### Task requirements
Extract every line below that contains the word "labelColor".

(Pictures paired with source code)
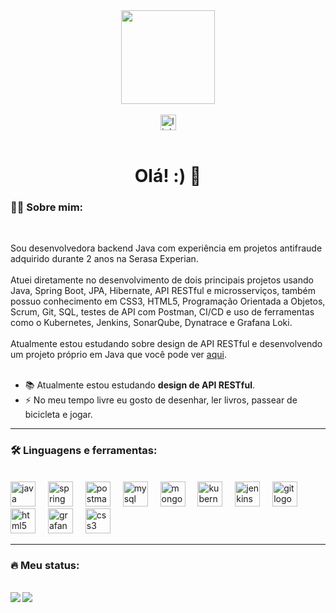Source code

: <div align="center">
  <img height="150" src="https://media.giphy.com/media/M9gbBd9nbDrOTu1Mqx/giphy.gif"  />
</div><br>

<div align="center">
  <a href="https://www.linkedin.com/in/catharynaas" target="blank"><img src="https://img.shields.io/static/v1?message=LinkedIn&logo=linkedin&label=&color=0077B5&logoColor=white&labelColor=&style=for-the-badge" height="25" alt="linkedin logo"/></a>
<!-- <a href="" target=""><img src="https://img.shields.io/static/v1?message=Discord&logo=discord&label=&color=5865F2&logoColor=white&labelColor=&style=for-the-badge" height="25" alt="discord logo"/></a>
  <img src="https://img.shields.io/static/v1?message=Twitter&logo=twitter&label=&color=1DA1F2&logoColor=white&labelColor=&style=for-the-badge" height="25" alt="twitter logo"/> -->
</div>
<br>
<!-- <div align="center">
  <img src="https://komarev.com/ghpvc/?username=catharyna-angela&style=flat" />
</div> -->

<h1 align="center">Olá! :) 👋</h1>

<h3 align="left">👩‍💻  Sobre mim:</h3><br>

<p align="left"> Sou desenvolvedora backend Java com experiência em projetos antifraude adquirido durante 2 anos na Serasa Experian.<br><br>
                Atuei diretamente no desenvolvimento de dois principais projetos usando Java, Spring Boot, JPA, Hibernate, API RESTful e microsserviços, também possuo conhecimento em CSS3, 
                HTML5, Programação Orientada a Objetos, Scrum, Git, SQL, testes de API com Postman, CI/CD e uso de ferramentas como o Kubernetes, Jenkins, SonarQube, Dynatrace e Grafana Loki.<br><br>
                Atualmente estou estudando sobre design de API RESTful e desenvolvendo um projeto próprio em Java que você pode ver <a href="https://github.com/catharyna-angela/votehub-api.git">aqui</a>.<br><br>

 - 📚 Atualmente estou estudando **design de API RESTful**.
 - ⚡ No meu tempo livre eu gosto de desenhar, ler livros, passear de bicicleta e jogar.</p>

---

<h3 align="left">🛠 Linguagens e ferramentas:</h3><br>

<div align="left">
  <img src="https://cdn.jsdelivr.net/gh/devicons/devicon/icons/java/java-original-wordmark.svg" height="40" alt="java logo"  />
  <img width="12" />
  <img src="https://cdn.jsdelivr.net/gh/devicons/devicon/icons/spring/spring-original.svg" height="40" alt="spring logo"  />
  <img width="12" />
  <img src="https://cdn.jsdelivr.net/gh/devicons/devicon/icons/postman/postman-original.svg" height="40" alt="postman logo"  />
  <img width="12" />
  <img src="https://cdn.jsdelivr.net/gh/devicons/devicon/icons/mysql/mysql-original-wordmark.svg" height="40" alt="mysql logo"  />
  <img width="12" />
  <img src="https://cdn.jsdelivr.net/gh/devicons/devicon/icons/mongodb/mongodb-plain-wordmark.svg" height="40" alt="mongodb logo"  />
  <img width="12" />
  <img src="https://cdn.jsdelivr.net/gh/devicons/devicon/icons/kubernetes/kubernetes-original.svg" height="40" alt="kubernetes logo"  />
  <img width="12" />
  <img src="https://cdn.jsdelivr.net/gh/devicons/devicon/icons/jenkins/jenkins-original.svg" height="40" alt="jenkins logo"  />
  <img width="12" />
  <img src="https://cdn.jsdelivr.net/gh/devicons/devicon/icons/git/git-original.svg" height="40" alt="git logo"  />
  <img width="12" />
  <img src="https://cdn.jsdelivr.net/gh/devicons/devicon/icons/html5/html5-original.svg" height="40" alt="html5 logo"  />
  <img width="12" />
  <img src="https://cdn.jsdelivr.net/gh/devicons/devicon/icons/grafana/grafana-original.svg" height="40" alt="grafana logo"  />
  <img width="12" />
  <img src="https://cdn.jsdelivr.net/gh/devicons/devicon/icons/css3/css3-original.svg" height="40" alt="css3 logo"  />
</div>

---

<h3 align="left">🔥   Meu status:</h3><br>

<div>
  <img align="left" src="https://github-readme-stats.vercel.app/api/top-langs/?username=catharyna-angela&theme=tokyonight" /> 
  <img align="center" src="https://github-readme-stats.vercel.app/api?username=catharyna-angela&show_icons=true&theme=tokyonight" />
</div>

### Result below
  <a href="https://www.linkedin.com/in/catharynaas" target="blank"><img src="https://img.shields.io/static/v1?message=LinkedIn&logo=linkedin&label=&color=0077B5&logoColor=white&labelColor=&style=for-the-badge" height="25" alt="linkedin logo"/></a>
<!-- <a href="" target=""><img src="https://img.shields.io/static/v1?message=Discord&logo=discord&label=&color=5865F2&logoColor=white&labelColor=&style=for-the-badge" height="25" alt="discord logo"/></a>
  <img src="https://img.shields.io/static/v1?message=Twitter&logo=twitter&label=&color=1DA1F2&logoColor=white&labelColor=&style=for-the-badge" height="25" alt="twitter logo"/> -->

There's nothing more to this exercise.